→ **Task details**
All lines in the data bearing the string "client" should be identified and copied.

Content starts

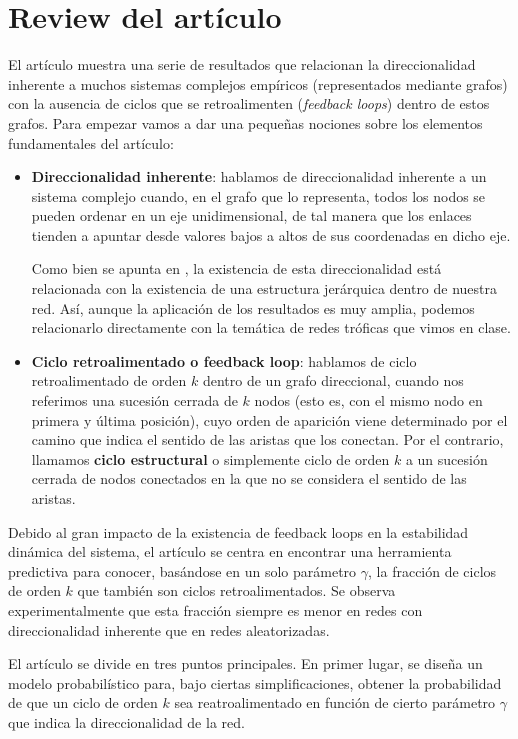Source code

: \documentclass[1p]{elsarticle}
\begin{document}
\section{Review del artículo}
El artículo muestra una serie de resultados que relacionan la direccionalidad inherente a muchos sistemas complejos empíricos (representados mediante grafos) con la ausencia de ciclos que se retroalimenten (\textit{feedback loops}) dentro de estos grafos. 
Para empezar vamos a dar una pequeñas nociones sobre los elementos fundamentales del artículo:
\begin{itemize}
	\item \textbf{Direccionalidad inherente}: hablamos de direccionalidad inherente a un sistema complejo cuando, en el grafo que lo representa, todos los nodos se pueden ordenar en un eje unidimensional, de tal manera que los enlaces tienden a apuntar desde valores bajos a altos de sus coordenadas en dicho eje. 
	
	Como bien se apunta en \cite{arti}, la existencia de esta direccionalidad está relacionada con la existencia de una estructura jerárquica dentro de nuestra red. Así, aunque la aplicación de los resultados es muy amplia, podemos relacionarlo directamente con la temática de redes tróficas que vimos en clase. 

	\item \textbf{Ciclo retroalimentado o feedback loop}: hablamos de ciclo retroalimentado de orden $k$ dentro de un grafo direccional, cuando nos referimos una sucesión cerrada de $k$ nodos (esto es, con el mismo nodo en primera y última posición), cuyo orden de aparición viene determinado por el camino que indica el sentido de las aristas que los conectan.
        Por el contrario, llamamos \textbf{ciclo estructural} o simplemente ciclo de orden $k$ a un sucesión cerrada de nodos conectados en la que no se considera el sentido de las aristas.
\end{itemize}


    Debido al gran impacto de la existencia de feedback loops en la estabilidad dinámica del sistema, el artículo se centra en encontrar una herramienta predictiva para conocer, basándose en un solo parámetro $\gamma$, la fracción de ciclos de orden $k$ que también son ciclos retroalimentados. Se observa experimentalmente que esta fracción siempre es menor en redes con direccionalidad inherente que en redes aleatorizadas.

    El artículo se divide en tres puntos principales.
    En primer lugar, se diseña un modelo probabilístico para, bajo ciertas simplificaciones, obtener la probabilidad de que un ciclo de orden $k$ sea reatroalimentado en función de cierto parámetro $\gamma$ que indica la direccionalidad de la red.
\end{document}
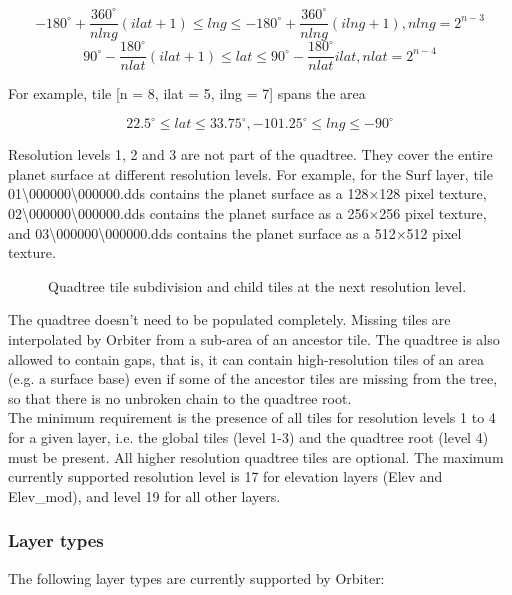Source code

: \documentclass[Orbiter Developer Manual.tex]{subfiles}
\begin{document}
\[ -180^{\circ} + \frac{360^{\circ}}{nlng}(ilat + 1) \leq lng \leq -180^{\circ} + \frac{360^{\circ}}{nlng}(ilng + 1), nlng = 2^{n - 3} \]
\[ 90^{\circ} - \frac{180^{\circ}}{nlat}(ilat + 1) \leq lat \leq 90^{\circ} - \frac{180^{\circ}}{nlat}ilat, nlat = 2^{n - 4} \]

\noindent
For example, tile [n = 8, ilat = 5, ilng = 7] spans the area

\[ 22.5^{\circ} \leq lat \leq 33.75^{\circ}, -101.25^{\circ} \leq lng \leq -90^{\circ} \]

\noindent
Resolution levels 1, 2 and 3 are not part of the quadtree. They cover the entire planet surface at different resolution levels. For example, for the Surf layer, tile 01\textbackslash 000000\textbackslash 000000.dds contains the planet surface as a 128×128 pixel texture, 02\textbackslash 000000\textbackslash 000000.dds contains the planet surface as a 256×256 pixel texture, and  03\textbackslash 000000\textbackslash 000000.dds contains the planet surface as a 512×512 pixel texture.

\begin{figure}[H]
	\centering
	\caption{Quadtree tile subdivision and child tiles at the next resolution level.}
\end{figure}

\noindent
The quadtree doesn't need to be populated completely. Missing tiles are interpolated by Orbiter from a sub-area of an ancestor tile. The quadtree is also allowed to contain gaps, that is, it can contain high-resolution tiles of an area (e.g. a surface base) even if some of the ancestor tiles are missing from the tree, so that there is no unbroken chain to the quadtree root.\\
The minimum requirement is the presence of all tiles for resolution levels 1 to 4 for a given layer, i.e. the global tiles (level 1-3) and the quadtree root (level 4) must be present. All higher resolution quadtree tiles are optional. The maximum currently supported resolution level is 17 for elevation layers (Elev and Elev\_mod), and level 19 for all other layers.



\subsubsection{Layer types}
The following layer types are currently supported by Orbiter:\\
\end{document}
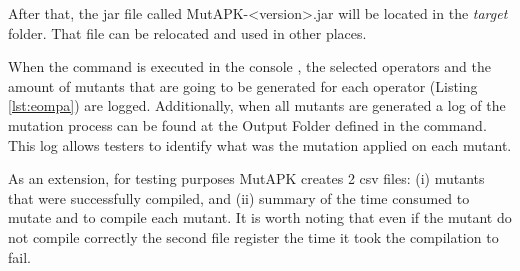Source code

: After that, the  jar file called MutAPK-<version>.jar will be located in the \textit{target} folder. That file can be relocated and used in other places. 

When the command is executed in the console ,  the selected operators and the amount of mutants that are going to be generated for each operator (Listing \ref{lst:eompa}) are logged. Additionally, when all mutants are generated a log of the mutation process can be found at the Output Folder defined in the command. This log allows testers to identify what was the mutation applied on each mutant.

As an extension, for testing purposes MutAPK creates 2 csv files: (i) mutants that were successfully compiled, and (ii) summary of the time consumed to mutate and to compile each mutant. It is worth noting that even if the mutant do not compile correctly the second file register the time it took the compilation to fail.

Content ends
Content starts

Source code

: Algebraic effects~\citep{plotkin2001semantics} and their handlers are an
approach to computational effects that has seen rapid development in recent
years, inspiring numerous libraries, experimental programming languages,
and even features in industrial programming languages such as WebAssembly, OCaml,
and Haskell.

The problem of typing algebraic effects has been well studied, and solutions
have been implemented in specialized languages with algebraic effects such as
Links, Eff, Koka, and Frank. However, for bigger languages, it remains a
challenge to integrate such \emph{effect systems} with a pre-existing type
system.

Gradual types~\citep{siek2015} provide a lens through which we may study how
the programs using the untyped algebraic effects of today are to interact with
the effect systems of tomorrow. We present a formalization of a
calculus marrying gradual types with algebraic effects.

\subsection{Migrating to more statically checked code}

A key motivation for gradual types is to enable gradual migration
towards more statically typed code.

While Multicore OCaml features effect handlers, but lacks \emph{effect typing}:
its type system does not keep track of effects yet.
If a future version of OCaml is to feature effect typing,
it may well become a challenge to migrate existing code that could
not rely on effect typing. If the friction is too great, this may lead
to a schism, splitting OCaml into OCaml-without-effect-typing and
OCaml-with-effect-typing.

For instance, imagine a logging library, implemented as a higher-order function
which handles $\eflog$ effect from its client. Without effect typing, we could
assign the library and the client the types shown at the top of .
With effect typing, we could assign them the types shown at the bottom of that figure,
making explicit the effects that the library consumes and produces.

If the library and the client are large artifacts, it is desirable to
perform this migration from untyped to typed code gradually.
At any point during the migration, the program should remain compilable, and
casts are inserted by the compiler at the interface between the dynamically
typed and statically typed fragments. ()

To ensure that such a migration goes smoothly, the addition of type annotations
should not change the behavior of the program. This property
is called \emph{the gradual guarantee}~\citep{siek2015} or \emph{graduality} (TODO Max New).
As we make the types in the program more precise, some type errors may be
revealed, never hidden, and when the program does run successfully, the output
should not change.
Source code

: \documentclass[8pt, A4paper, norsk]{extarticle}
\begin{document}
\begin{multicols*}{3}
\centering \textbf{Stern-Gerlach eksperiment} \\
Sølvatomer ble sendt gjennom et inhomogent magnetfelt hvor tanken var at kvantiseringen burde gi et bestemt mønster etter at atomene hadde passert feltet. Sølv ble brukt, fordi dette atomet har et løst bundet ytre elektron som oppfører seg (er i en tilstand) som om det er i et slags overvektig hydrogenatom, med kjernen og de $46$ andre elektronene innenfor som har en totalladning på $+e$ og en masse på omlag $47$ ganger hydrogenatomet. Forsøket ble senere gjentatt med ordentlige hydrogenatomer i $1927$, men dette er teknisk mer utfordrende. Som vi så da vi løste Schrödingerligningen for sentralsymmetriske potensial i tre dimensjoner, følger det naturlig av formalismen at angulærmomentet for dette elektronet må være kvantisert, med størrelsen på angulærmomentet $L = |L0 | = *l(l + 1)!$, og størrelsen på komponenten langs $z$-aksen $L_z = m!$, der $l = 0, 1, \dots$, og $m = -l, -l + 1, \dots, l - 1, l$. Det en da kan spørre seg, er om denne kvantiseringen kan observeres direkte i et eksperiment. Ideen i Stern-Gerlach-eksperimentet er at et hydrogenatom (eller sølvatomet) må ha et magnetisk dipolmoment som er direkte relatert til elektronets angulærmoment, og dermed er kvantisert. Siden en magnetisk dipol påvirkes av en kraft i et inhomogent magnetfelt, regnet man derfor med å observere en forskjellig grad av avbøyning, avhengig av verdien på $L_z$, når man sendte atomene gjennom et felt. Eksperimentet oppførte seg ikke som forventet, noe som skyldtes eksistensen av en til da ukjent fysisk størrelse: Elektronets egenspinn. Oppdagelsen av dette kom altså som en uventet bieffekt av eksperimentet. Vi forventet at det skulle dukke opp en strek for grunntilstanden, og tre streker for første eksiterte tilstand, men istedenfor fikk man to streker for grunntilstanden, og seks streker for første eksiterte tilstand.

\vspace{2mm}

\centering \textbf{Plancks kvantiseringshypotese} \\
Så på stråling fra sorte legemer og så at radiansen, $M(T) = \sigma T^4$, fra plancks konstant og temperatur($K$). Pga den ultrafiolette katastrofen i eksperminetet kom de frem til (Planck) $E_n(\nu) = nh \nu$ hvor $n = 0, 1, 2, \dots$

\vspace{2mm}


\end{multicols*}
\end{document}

Content ends
Content starts

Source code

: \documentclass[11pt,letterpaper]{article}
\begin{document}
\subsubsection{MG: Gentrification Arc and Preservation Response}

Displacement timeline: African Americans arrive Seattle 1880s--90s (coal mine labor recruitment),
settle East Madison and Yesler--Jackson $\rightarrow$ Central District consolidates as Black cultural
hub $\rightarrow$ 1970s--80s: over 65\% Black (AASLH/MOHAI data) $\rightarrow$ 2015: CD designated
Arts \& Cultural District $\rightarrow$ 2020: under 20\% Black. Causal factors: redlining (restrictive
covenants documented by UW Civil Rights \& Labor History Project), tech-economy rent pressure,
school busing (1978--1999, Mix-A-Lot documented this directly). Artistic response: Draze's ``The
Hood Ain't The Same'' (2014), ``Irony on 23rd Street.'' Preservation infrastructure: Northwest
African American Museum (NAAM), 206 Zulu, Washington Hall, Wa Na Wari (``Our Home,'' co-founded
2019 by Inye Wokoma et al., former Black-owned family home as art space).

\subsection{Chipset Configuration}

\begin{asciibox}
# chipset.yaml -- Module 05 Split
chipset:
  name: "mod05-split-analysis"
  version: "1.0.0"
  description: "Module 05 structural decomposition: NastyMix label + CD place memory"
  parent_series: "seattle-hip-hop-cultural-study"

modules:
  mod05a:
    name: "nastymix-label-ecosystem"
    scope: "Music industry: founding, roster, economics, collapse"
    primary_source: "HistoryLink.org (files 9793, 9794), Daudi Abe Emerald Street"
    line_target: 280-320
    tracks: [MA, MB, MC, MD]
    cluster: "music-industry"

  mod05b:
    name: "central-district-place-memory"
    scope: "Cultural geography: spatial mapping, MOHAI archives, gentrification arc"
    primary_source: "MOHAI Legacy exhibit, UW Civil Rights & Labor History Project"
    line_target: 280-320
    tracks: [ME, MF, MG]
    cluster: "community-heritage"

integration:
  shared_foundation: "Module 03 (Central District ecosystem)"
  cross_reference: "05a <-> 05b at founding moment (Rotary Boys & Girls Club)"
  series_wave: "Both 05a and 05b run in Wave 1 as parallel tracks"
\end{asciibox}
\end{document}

Content ends

→ **Result for this task**
which handles $\eflog$ effect from its client. Without effect typing, we could
assign the library and the client the types shown at the top of .
If the library and the client are large artifacts, it is desirable to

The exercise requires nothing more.